## Data
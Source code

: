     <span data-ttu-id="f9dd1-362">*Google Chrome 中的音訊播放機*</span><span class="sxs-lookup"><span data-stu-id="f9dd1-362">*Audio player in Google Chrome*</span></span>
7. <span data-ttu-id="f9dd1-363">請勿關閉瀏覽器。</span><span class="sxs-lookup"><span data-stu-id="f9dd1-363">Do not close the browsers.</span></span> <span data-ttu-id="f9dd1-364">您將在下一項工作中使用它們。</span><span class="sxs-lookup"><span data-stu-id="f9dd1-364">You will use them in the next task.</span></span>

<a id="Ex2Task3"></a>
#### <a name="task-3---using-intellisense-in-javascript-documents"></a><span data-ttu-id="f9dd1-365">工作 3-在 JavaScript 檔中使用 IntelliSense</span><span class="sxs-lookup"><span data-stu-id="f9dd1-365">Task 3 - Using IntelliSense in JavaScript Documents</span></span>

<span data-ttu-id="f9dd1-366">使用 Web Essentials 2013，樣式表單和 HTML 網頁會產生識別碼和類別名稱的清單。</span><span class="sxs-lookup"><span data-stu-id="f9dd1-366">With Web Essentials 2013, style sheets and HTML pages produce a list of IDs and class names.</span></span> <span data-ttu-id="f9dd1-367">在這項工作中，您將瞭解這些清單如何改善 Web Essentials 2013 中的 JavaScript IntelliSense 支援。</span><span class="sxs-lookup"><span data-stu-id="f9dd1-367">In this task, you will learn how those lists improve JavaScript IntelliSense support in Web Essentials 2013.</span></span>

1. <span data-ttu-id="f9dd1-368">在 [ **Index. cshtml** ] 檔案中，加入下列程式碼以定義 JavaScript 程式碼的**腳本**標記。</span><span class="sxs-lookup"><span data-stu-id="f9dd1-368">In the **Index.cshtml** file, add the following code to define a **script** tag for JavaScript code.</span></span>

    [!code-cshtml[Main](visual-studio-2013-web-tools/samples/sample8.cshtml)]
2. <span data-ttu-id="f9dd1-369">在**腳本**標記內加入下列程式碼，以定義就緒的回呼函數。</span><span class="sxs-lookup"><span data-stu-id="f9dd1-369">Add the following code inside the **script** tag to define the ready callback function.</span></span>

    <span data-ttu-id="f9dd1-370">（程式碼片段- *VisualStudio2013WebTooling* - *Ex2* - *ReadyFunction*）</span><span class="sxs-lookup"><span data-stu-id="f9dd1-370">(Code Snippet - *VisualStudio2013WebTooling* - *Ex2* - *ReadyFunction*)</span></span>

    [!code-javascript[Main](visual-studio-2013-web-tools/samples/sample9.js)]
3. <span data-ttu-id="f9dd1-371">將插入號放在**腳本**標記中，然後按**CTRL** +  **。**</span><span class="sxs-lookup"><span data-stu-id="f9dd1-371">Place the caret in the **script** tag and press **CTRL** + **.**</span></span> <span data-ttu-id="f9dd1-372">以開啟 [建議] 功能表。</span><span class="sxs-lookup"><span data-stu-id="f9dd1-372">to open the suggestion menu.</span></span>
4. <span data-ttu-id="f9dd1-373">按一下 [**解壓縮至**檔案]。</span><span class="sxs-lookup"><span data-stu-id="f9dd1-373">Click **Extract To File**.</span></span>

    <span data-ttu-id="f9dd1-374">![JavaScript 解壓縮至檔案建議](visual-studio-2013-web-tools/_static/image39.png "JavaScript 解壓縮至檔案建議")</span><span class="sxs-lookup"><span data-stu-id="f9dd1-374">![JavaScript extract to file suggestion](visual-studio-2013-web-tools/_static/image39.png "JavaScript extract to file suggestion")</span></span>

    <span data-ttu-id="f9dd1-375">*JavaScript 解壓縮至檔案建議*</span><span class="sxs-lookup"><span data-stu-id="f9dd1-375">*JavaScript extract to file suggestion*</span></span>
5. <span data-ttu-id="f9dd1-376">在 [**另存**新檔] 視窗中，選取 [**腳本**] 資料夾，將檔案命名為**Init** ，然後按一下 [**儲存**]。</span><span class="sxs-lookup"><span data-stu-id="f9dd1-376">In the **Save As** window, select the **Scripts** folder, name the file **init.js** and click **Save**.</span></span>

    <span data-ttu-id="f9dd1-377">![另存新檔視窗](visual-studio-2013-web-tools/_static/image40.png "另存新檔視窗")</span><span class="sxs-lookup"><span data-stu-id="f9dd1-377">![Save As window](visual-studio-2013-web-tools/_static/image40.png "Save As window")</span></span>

## Exercise requirements
An exact copy of every entry is the expected result.

## Reply
Source code

:     <span data-ttu-id="f9dd1-362">*Google Chrome 中的音訊播放機*</span><span class="sxs-lookup"><span data-stu-id="f9dd1-362">*Audio player in Google Chrome*</span></span>
7. <span data-ttu-id="f9dd1-363">請勿關閉瀏覽器。</span><span class="sxs-lookup"><span data-stu-id="f9dd1-363">Do not close the browsers.</span></span> <span data-ttu-id="f9dd1-364">您將在下一項工作中使用它們。</span><span class="sxs-lookup"><span data-stu-id="f9dd1-364">You will use them in the next task.</span></span>

<a id="Ex2Task3"></a>
#### <a name="task-3---using-intellisense-in-javascript-documents"></a><span data-ttu-id="f9dd1-365">工作 3-在 JavaScript 檔中使用 IntelliSense</span><span class="sxs-lookup"><span data-stu-id="f9dd1-365">Task 3 - Using IntelliSense in JavaScript Documents</span></span>

<span data-ttu-id="f9dd1-366">使用 Web Essentials 2013，樣式表單和 HTML 網頁會產生識別碼和類別名稱的清單。</span><span class="sxs-lookup"><span data-stu-id="f9dd1-366">With Web Essentials 2013, style sheets and HTML pages produce a list of IDs and class names.</span></span> <span data-ttu-id="f9dd1-367">在這項工作中，您將瞭解這些清單如何改善 Web Essentials 2013 中的 JavaScript IntelliSense 支援。</span><span class="sxs-lookup"><span data-stu-id="f9dd1-367">In this task, you will learn how those lists improve JavaScript IntelliSense support in Web Essentials 2013.</span></span>

1. <span data-ttu-id="f9dd1-368">在 [ **Index. cshtml** ] 檔案中，加入下列程式碼以定義 JavaScript 程式碼的**腳本**標記。</span><span class="sxs-lookup"><span data-stu-id="f9dd1-368">In the **Index.cshtml** file, add the following code to define a **script** tag for JavaScript code.</span></span>

    [!code-cshtml[Main](visual-studio-2013-web-tools/samples/sample8.cshtml)]
2. <span data-ttu-id="f9dd1-369">在**腳本**標記內加入下列程式碼，以定義就緒的回呼函數。</span><span class="sxs-lookup"><span data-stu-id="f9dd1-369">Add the following code inside the **script** tag to define the ready callback function.</span></span>

    <span data-ttu-id="f9dd1-370">（程式碼片段- *VisualStudio2013WebTooling* - *Ex2* - *ReadyFunction*）</span><span class="sxs-lookup"><span data-stu-id="f9dd1-370">(Code Snippet - *VisualStudio2013WebTooling* - *Ex2* - *ReadyFunction*)</span></span>

    [!code-javascript[Main](visual-studio-2013-web-tools/samples/sample9.js)]
3. <span data-ttu-id="f9dd1-371">將插入號放在**腳本**標記中，然後按**CTRL** +  **。**</span><span class="sxs-lookup"><span data-stu-id="f9dd1-371">Place the caret in the **script** tag and press **CTRL** + **.**</span></span> <span data-ttu-id="f9dd1-372">以開啟 [建議] 功能表。</span><span class="sxs-lookup"><span data-stu-id="f9dd1-372">to open the suggestion menu.</span></span>
4. <span data-ttu-id="f9dd1-373">按一下 [**解壓縮至**檔案]。</span><span class="sxs-lookup"><span data-stu-id="f9dd1-373">Click **Extract To File**.</span></span>

    <span data-ttu-id="f9dd1-374">![JavaScript 解壓縮至檔案建議](visual-studio-2013-web-tools/_static/image39.png "JavaScript 解壓縮至檔案建議")</span><span class="sxs-lookup"><span data-stu-id="f9dd1-374">![JavaScript extract to file suggestion](visual-studio-2013-web-tools/_static/image39.png "JavaScript extract to file suggestion")</span></span>

    <span data-ttu-id="f9dd1-375">*JavaScript 解壓縮至檔案建議*</span><span class="sxs-lookup"><span data-stu-id="f9dd1-375">*JavaScript extract to file suggestion*</span></span>
5. <span data-ttu-id="f9dd1-376">在 [**另存**新檔] 視窗中，選取 [**腳本**] 資料夾，將檔案命名為**Init** ，然後按一下 [**儲存**]。</span><span class="sxs-lookup"><span data-stu-id="f9dd1-376">In the **Save As** window, select the **Scripts** folder, name the file **init.js** and click **Save**.</span></span>

    <span data-ttu-id="f9dd1-377">![另存新檔視窗](visual-studio-2013-web-tools/_static/image40.png "另存新檔視窗")</span><span class="sxs-lookup"><span data-stu-id="f9dd1-377">![Save As window](visual-studio-2013-web-tools/_static/image40.png "Save As window")</span></span>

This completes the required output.